Elsewhere, not a bumper week but I must put in a good word for Lyngo Theatre’s Tom Thumb for the over-3s at the Square Chapel, Halifax. This is not a new show — Lyngo Theatre with CBeebies star Patrick Lynch have been doing the rounds for years — but it survives on merit. It’s an exquisite theatrical experience, and utterly at odds with the big, expensive, over-mechandised TV tie-ins that can pass for children’s theatre elsewhere. Sep 17, £10.50 & £12.50
And since we are approaching the 400th anniversary of the publication of the legendary First Folio edition of Shakespeare’s collected plays. Slung Low, now at their new home of Temple in Holbeck, Leeds, are getting their celebration in early. Expect mayhem as they’ve invited improv company The School Of Night to unearth one of his ‘lost’ plays. Sep 22, pay what you decide.
But the main event is, reasonably enough, at the new theatrical flagship at Prescot across the Pennines. (Shakespeare had plausible connections with Catholic hold-outs in northwest England, not so much with Yorkshire.) Shakespeare North will bring to life the story and the history behind the creation of the First Folio with Lauren Gunderson’s ‘The Book of Will’ next month (Oct 19-Nov 11, £3-£36) and a copy of the First Folio on loan from The British Library will be exhibited.

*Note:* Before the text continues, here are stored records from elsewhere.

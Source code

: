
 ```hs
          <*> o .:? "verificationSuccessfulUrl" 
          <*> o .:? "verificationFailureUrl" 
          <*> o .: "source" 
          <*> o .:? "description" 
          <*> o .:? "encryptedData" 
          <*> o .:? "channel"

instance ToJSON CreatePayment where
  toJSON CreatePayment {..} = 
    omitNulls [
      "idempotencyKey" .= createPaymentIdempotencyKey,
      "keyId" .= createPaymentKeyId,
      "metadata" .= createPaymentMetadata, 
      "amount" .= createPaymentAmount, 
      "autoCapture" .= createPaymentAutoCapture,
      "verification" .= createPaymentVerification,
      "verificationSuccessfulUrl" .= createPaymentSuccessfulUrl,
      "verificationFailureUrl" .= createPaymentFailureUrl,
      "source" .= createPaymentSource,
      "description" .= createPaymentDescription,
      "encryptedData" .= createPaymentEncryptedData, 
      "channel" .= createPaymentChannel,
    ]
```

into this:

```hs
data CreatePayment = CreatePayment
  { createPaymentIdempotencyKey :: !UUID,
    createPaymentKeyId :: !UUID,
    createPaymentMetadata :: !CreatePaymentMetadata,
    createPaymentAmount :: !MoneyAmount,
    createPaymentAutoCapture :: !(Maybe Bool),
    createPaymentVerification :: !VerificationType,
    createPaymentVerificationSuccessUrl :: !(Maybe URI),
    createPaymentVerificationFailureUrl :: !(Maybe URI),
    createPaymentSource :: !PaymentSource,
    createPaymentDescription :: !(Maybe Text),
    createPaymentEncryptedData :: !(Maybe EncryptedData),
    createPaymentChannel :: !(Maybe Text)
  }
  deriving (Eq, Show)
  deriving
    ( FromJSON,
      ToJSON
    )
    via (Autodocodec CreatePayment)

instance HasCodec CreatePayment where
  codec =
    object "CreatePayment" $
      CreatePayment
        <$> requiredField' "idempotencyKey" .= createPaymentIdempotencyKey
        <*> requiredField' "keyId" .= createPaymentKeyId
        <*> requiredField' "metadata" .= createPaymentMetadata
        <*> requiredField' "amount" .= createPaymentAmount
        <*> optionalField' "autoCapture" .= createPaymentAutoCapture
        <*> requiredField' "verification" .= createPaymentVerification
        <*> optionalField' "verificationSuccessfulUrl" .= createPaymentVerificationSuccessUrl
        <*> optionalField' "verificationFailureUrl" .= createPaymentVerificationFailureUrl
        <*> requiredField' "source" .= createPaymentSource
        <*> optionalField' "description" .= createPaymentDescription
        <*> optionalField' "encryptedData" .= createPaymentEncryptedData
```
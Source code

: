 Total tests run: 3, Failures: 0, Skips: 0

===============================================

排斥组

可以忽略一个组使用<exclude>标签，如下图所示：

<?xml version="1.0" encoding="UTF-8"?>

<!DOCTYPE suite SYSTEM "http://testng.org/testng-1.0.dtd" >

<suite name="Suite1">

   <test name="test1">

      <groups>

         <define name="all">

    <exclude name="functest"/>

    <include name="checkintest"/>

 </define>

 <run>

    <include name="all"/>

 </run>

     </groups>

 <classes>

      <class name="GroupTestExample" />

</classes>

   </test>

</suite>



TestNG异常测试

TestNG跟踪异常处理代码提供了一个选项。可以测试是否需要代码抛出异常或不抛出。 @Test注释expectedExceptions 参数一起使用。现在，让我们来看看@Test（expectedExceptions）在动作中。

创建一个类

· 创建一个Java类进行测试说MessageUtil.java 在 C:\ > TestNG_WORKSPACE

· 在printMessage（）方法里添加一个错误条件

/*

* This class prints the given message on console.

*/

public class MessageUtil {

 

And to finish where we started -- on an upbeat note. I was tempted to dismiss Crimes On Centre Court at Wakefield Theatre Royal, Sep 20, £15-£22. “Lord Knows, the chair of The Whombledun International Invitational Tennis Tournament has died and his son, Hugh, is suspicious. The police won’t take the case so Hugh calls in Perry & Penny Pink, private investigators”… was as far as I got. But then I looked again. This ingenious parody of the type of theatrical murder mystery where the body count rises against a genteel backdrop of lawn tennis and strawberry cream teas, has been developed hilariously by New Old Friends Theatre from a successful podcast, and is hyper self-aware. You can also find it at Middlesbrough Theatre, Sep 21.